Legal codes map out response to military attack

Seven laws designed to supplement Japan’s war-contingency legislation were enacted Monday with the approval of the House of Councilors.

The new laws, which supplement a set of three laws enacted last June, effectively complete Japan’s first post-World War II legal codes to define the nation’s response to a military attack.

The government-proposed bills, which passed the House of Representatives on May 20, cleared the upper chamber with the support of the Liberal Democratic Party, its junior coalition partner, New Komeito, and the Democratic Party of Japan.

Two of the seven laws are intended to facilitate U.S. military operations in the event of an attack or imminent attack on Japan, and enable the Self-Defense Forces to supply provisions to the U.S. forces in peace time as well as during such an emergency.

The other five address emergency measures to cover the protection and evacuation of people, procedures for ship inspections in and around Japanese waters, the use of public facilities to deal with the situation, ensuring proper treatment of prisoners of war, banning restrictions on travel by foreign nationals and preventing the destruction of cultural assets.

After the government declares a state of emergency, Diet approval must be sought to evacuate citizens and take other measures, in line with an earlier revision of the legislation in response to demands by the DPJ.

The Constitution forbids Japan from starting a war. But lawmakers and government officials have for decades been calling for a legal framework that would allow a swift response to any military attack.

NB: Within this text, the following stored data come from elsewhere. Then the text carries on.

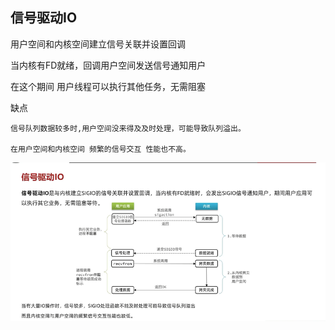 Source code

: 信号驱动IO
---

用户空间和内核空间建立信号关联并设置回调

当内核有FD就绪，回调用户空间发送信号通知用户

在这个期间 用户线程可以执行其他任务，无需阻塞

缺点

    信号队列数据较多时,用户空间没来得及及时处理，可能导致队列溢出。

    在用户空间和内核空间 频繁的信号交互 性能也不高。

![img_147.png](img_147.png) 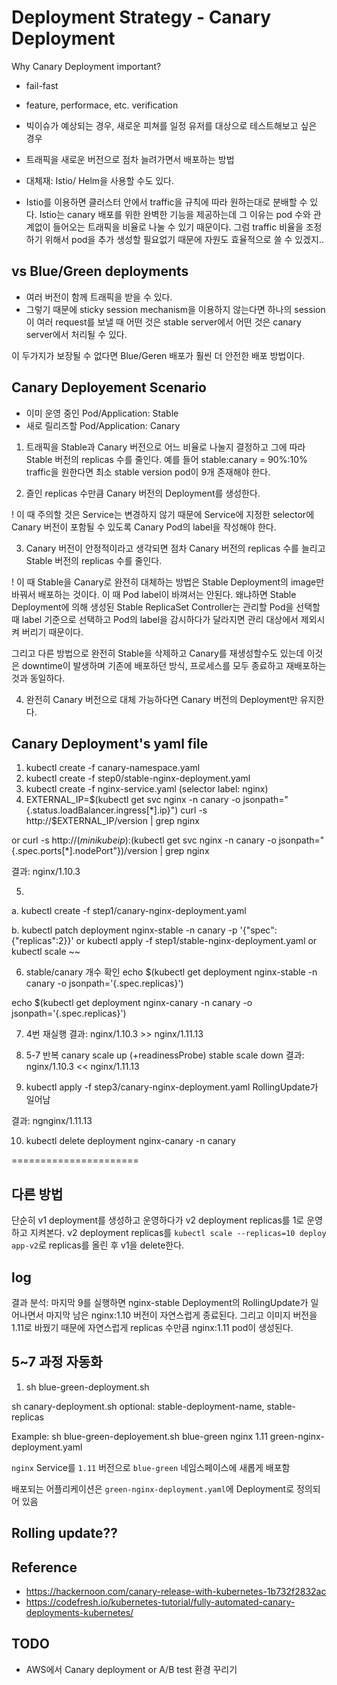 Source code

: # Deployment Strategy - Canary Deployment

Why Canary Deployment important?
- fail-fast
- feature, performace, etc. verification
- 빅이슈가 예상되는 경우, 새로운 피쳐를 일정 유저를 대상으로 테스트해보고 싶은 경우
- 트래픽을 새로운 버전으로 점차 늘려가면서 배포하는 방법

- 대체재: Istio/ Helm을 사용할 수도 있다.
- Istio를 이용하면 클러스터 안에서 traffic을 규칙에 따라 원하는대로 분배할 수 있다. Istio는 canary 배포를 위한 완벽한 기능을 제공하는데 그 이유는 pod 수와 관계없이 들어오는 트래픽을 비율로 나눌 수 있기 때문이다. 그럼 traffic 비율을 조정하기 위해서 pod을 추가 생성할 필요없기 때문에 자원도 효율적으로 쓸 수 있겠지..

## vs Blue/Green deployments
- 여러 버전이 함께 트래픽을 받을 수 있다.
- 그렇기 때문에 sticky session mechanism을 이용하지 않는다면 하나의 session이 여러 request를 보낼 때 어떤 것은 stable server에서 어떤 것은 canary server에서 처리될 수 있다.

이 두가지가 보장될 수 없다면 Blue/Geren 배포가 훨씬 더 안전한 배포 방법이다.

## Canary Deployement Scenario

- 이미 운영 중인 Pod/Application: Stable
- 새로 릴리즈할 Pod/Application: Canary

1. 트래픽을 Stable과 Canary 버전으로 어느 비율로 나눌지 결정하고 그에 따라 Stable 버전의 replicas 수를 줄인다. 
예를 들어 stable:canary = 90%:10% traffic을 원한다면 최소 stable version pod이 9개 존재해야 한다.

2. 즐인 replicas 수만큼 Canary 버전의 Deployment를 생성한다.

! 이 때 주의할 것은 Service는 변경하지 않기 때문에 Service에 지정한 selector에 Canary 버전이 포함될 수 있도록 Canary Pod의 label을 작성해야 한다.

3. Canary 버전이 안정적이라고 생각되면 점차 Canary 버전의 replicas 수를 늘리고 Stable 버전의 replicas 수를 줄인다.

! 이 때 Stable을 Canary로 완전히 대체하는 방법은 Stable Deployment의 image만 바꿔서 배포하는 것이다. 이 때 Pod label이 바껴서는 안된다. 왜냐하면 Stable Deployment에 의해 생성된 Stable ReplicaSet Controller는 관리할 Pod을 선택할 때 label 기준으로 선택하고 Pod의 label을 감시하다가 달라지면 관리 대상에서 제외시켜 버리기 때문이다.

그리고 다른 방법으로 완전히 Stable을 삭제하고 Canary를 재생성할수도 있는데 이것은 downtime이 발생하며 기존에 배포하던 방식, 프로세스를 모두 종료하고 재배포하는 것과 동일하다.

4. 완전히 Canary 버전으로 대체 가능하다면 Canary 버전의 Deployment만 유지한다. 

## Canary Deployment's yaml file

1. kubectl create -f canary-namespace.yaml
2. kubectl create -f step0/stable-nginx-deployment.yaml
3. kubectl create -f nginx-service.yaml (selector label: nginx)
4. EXTERNAL_IP=$(kubectl get svc nginx -n canary -o jsonpath="{.status.loadBalancer.ingress[*].ip}")
curl -s http://$EXTERNAL_IP/version | grep nginx

or curl -s http://$(minikube ip):$(kubectl get svc nginx -n canary -o jsonpath="{.spec.ports[*].nodePort"})/version | grep nginx

결과: nginx/1.10.3

5. 
a. kubectl create -f step1/canary-nginx-deployment.yaml

b. kubectl patch deployment nginx-stable -n canary -p '{"spec":{"replicas":2}}'
or kubectl apply -f step1/stable-nginx-deployment.yaml
or kubectl scale ~~

6. stable/canary 개수 확인
echo $(kubectl get deployment nginx-stable -n canary -o jsonpath='{.spec.replicas}')

echo $(kubectl get deployment nginx-canary -n canary -o jsonpath='{.spec.replicas}')

7. 4번 재실행
결과: nginx/1.10.3 >> nginx/1.11.13

8. 5-7 반복
canary scale up (+readinessProbe)
stable scale down
결과: nginx/1.10.3 << nginx/1.11.13

9. kubectl apply -f step3/canary-nginx-deployment.yaml
RollingUpdate가 일어남

결과: ngnginx/1.11.13

10. kubectl delete deployment nginx-canary -n canary



======================

## 다른 방법
단순히 v1 deployment를 생성하고 운영하다가 v2 deployment replicas를 1로 운영하고 지켜본다.
v2 deployment replicas를 `kubectl scale --replicas=10 deploy app-v2`로 replicas를 올린 후 v1을 delete한다.

## log
결과 분석:
마지막 9를 실행하면 nginx-stable Deployment의 RollingUpdate가 일어나면서 마지막 남은 nginx:1.10 버전이 자연스럽게 종료된다. 그리고 이미지 버전을 1.11로 바꿨기 때문에 자연스럽게 replicas 수만큼 nginx:1.11 pod이 생성된다. 




## 5~7 과정 자동화
1. sh blue-green-deployment.sh <namespace> <service-name> <new-version> <new-deployment-file-path>

sh canary-deployment.sh <namespace> <service-name> <canary-deployment-file-path> <stable-deployment-name> <stable-replicas>
optional: stable-deployment-name, stable-replicas






Example:
sh blue-green-deployement.sh blue-green nginx 1.11 green-nginx-deployment.yaml

`nginx` Service를 `1.11` 버전으로 `blue-green` 네임스페이스에 새롭게 배포함

배포되는 어플리케이션은 `green-nginx-deployment.yaml`에 Deployment로 정의되어 있음



## Rolling update??


## Reference 
- https://hackernoon.com/canary-release-with-kubernetes-1b732f2832ac
- https://codefresh.io/kubernetes-tutorial/fully-automated-canary-deployments-kubernetes/

## TODO
- AWS에서 Canary deployment or A/B test 환경 꾸리기
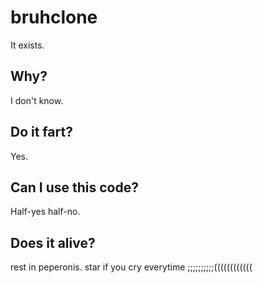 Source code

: # bruhclone
It exists.
## Why?
I don't know.
## Do it fart?
Yes.
## Can I use this code?
Half-yes half-no.
## Does it alive?
rest in peperonis. star if you cry everytime ;;;;;;;;;;((((((((((((
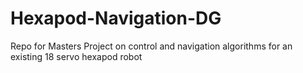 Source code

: # Hexapod-Navigation-DG
Repo for Masters Project on control and navigation algorithms for an existing 18 servo hexapod robot
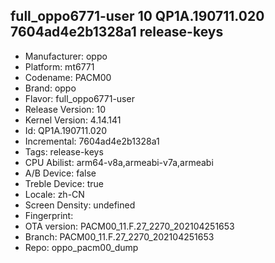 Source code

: ## full_oppo6771-user 10 QP1A.190711.020 7604ad4e2b1328a1 release-keys
- Manufacturer: oppo
- Platform: mt6771
- Codename: PACM00
- Brand: oppo
- Flavor: full_oppo6771-user
- Release Version: 10
- Kernel Version: 4.14.141
- Id: QP1A.190711.020
- Incremental: 7604ad4e2b1328a1
- Tags: release-keys
- CPU Abilist: arm64-v8a,armeabi-v7a,armeabi
- A/B Device: false
- Treble Device: true
- Locale: zh-CN
- Screen Density: undefined
- Fingerprint: 
- OTA version: PACM00_11.F.27_2270_202104251653
- Branch: PACM00_11.F.27_2270_202104251653
- Repo: oppo_pacm00_dump
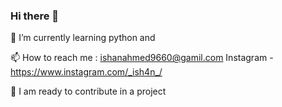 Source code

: ### Hi there 👋 
🌱 I’m currently learning python and 

📫 How to reach me : ishanahmed9660@gamil.com
    Instagram - https://www.instagram.com/_ish4n_/
    
🔭 I am ready to contribute in a project


<!--
**Ishanahmed07/Ishanahmed07** is a ✨ _special_ ✨ repository because its `README.md` (this file) appears on your GitHub profile.

Here are some ideas to get you started:

- 🔭 I’m currently working on ...
- 🌱 I’m currently learning ...
- 👯 I’m looking to collaborate on ...
- 🤔 I’m looking for help with ...
- 💬 Ask me about ...
- 📫 How to reach me: ...
- 😄 Pronouns: ...
- ⚡ Fun fact: ...
-->
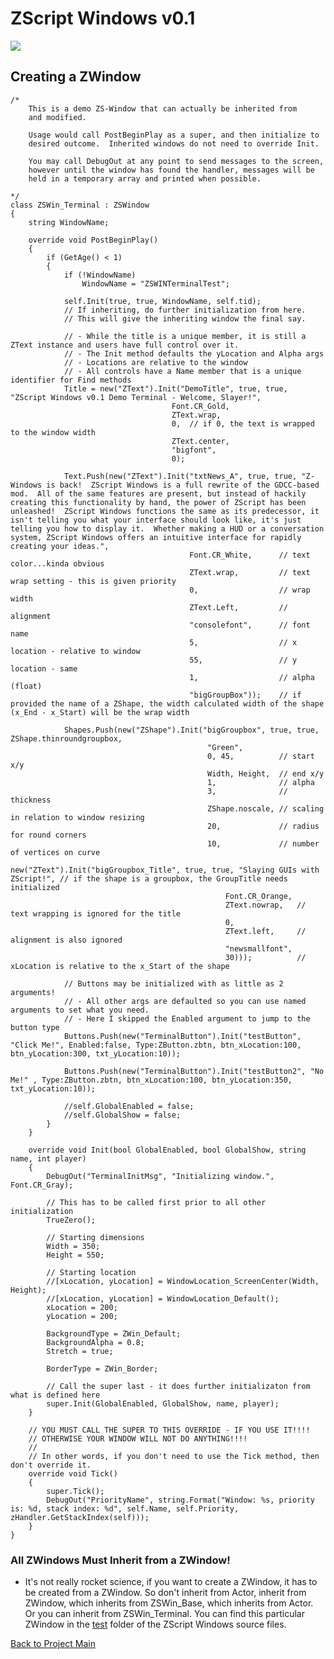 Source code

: # ZScript Windows v0.1

![](https://github.com/Saican/ZSWin/blob/master/README/ZSWin_Logo.png)

## Creating a ZWindow

    /*
    	This is a demo ZS-Window that can actually be inherited from
    	and modified.
    	
    	Usage would call PostBeginPlay as a super, and then initialize to 
    	desired outcome.  Inherited windows do not need to override Init.
    	
    	You may call DebugOut at any point to send messages to the screen,
    	however until the window has found the handler, messages will be
    	held in a temporary array and printed when possible.
    
    */
    class ZSWin_Terminal : ZSWindow
    {
    	string WindowName;
    	
    	override void PostBeginPlay()
    	{
    		if (GetAge() < 1)
    		{
    			if (!WindowName)
    				WindowName = "ZSWINTerminalTest";
    			
    			self.Init(true, true, WindowName, self.tid);
    			// If inheriting, do further initialization from here.
    			// This will give the inheriting window the final say.
    			
    			// - While the title is a unique member, it is still a ZText instance and users have full control over it.
    			// - The Init method defaults the yLocation and Alpha args
    			// - Locations are relative to the window
    			// - All controls have a Name member that is a unique identifier for Find methods
    			Title = new("ZText").Init("DemoTitle", true, true, "ZScript Windows v0.1 Demo Terminal - Welcome, Slayer!", 
    									Font.CR_Gold, 
    									ZText.wrap,
    									0,	// if 0, the text is wrapped to the window width
    									ZText.center, 
    									"bigfont", 
    									0);
    									
    			Text.Push(new("ZText").Init("txtNews_A", true, true, "Z-Windows is back!  ZScript Windows is a full rewrite of the GDCC-based mod.  All of the same features are present, but instead of hackily creating this functionality by hand, the power of ZScript has been unleashed!  ZScript Windows functions the same as its predecessor, it isn't telling you what your interface should look like, it's just telling you how to display it.  Whether making a HUD or a conversation system, ZScript Windows offers an intuitive interface for rapidly creating your ideas.",
    										Font.CR_White,		// text color...kinda obvious
    										ZText.wrap,			// text wrap setting - this is given priority
    										0,					// wrap width
    										ZText.Left,			// alignment
    										"consolefont",		// font name
    										5,					// x location - relative to window
    										55,					// y location - same
    										1,					// alpha (float)
    										"bigGroupBox"));  	// if provided the name of a ZShape, the width calculated width of the shape (x_End - x_Start) will be the wrap width
    										
    			Shapes.Push(new("ZShape").Init("bigGroupbox", true, true, ZShape.thinroundgroupbox,
    											"Green",
    											0, 45, 			// start x/y
    											Width, Height, 	// end x/y
    											1, 				// alpha
    											3,	 			// thickness
    											ZShape.noscale, // scaling in relation to window resizing
    											20,				// radius for round corners
    											10,				// number of vertices on curve
    											new("ZText").Init("bigGroupbox_Title", true, true, "Slaying GUIs with ZScript!", // if the shape is a groupbox, the GroupTitle needs initialized
    												Font.CR_Orange,
    												ZText.nowrap, 	// text wrapping is ignored for the title
    												0,
    												ZText.left,		// alignment is also ignored
    												"newsmallfont",
    												30)));			// xLocation is relative to the x_Start of the shape
    			
    			// Buttons may be initialized with as little as 2 arguments!
    			// - All other args are defaulted so you can use named arguments to set what you need.
    			// - Here I skipped the Enabled argument to jump to the button type
    			Buttons.Push(new("TerminalButton").Init("testButton", "Click Me!", Enabled:false, Type:ZButton.zbtn, btn_xLocation:100, btn_yLocation:300, txt_yLocation:10));
    			
    			Buttons.Push(new("TerminalButton").Init("testButton2", "No Me!" , Type:ZButton.zbtn, btn_xLocation:100, btn_yLocation:350, txt_yLocation:10));
    			
    			//self.GlobalEnabled = false;
    			//self.GlobalShow = false;
    		}
    	}
    	
    	override void Init(bool GlobalEnabled, bool GlobalShow, string name, int player)
    	{
    		DebugOut("TerminalInitMsg", "Initializing window.", Font.CR_Gray);
    		
    		// This has to be called first prior to all other initialization
    		TrueZero();
    		
    		// Starting dimensions
    		Width = 350;
    		Height = 550;
    		
    		// Starting location
    		//[xLocation, yLocation] = WindowLocation_ScreenCenter(Width, Height);
    		//[xLocation, yLocation] = WindowLocation_Default();
    		xLocation = 200;
    		yLocation = 200;
    		
    		BackgroundType = ZWin_Default;
    		BackgroundAlpha = 0.8;
    		Stretch = true;
    		
    		BorderType = ZWin_Border;
    
    		// Call the super last - it does further initializaton from what is defined here
    		super.Init(GlobalEnabled, GlobalShow, name, player);
    	}
    	
    	// YOU MUST CALL THE SUPER TO THIS OVERRIDE - IF YOU USE IT!!!!
    	// OTHERWISE YOUR WINDOW WILL NOT DO ANYTHING!!!!
    	//
    	// In other words, if you don't need to use the Tick method, then don't override it.
    	override void Tick()
    	{
    		super.Tick();
    		DebugOut("PriorityName", string.Format("Window: %s, priority is: %d, stack index: %d", self.Name, self.Priority, zHandler.GetStackIndex(self)));
    	}
    }

### All ZWindows Must Inherit from a ZWindow!
- It's not really rocket science, if you want to create a ZWindow, it has to be created from a ZWindow.  So don't inherit from Actor, inherit from ZWindow, which inherits from ZSWin_Base, which inherits from Actor.  Or you can inherit from ZSWin_Terminal.  You can find this particular ZWindow in the [test](https://github.com/Saican/ZSWin/blob/master/zscript/test/ZSWin_Terminal.zs "test") folder of the ZScript Windows source files.

[Back to Project Main](https://github.com/Saican/ZSWin "Back to Project Main")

The laws also empower the prime minister to allow the U.S. military to use privately owned land or buildings if Japan comes under or anticipates an attack.

The SDF and U.S. forces in Japan will be able to share goods, including ammunition and services, in the event Japan comes under attack or an attack is anticipated.

Japan and the United States revised the bilateral Acquisition and Cross-Servicing Agreement in late February so that the SDF and the U.S. military can share goods and services.

The new legislation is intended to give mutual support a domestic legal framework.

Before the revision of the agreement, the SDF and the U.S. military could provide logistic support on a reciprocal basis only during joint drills and international relief operations such as U.N. peacekeeping operations.

Port-call ban passed

The Diet enacted by a large majority on Monday a law to enable Japan to ban port calls by ships deemed to pose a security threat.

The law, specifically targeting North Korean vessels, serves as a second legal tool to pressure the reclusive state.

Government officials have denied that Tokyo has plans at the moment to impose sanctions on the North.

Tokyo has already been empowered to impose trade sanctions on North Korea under the revised Foreign Exchange and Foreign Trade Law, which removed a restriction that the measure be accompanied by a U.N. Security Council resolution.

The bill passed the House of Councilors with the backing of the Liberal Democratic Party, its coalition partner, New Komeito, and the opposition Democratic Party of Japan.

The government will observe North Korea’s response to pending issues, including those related to its past abductions of Japanese citizens, before imposing the sanctions, Chief Cabinet Secretary Hiroyuki Hosoda said.

“In terms of North Korea, it depends on how things develop toward resolving issues, including accounts on abduction victims,” Hosoda, the top government spokesman, said in a news conference.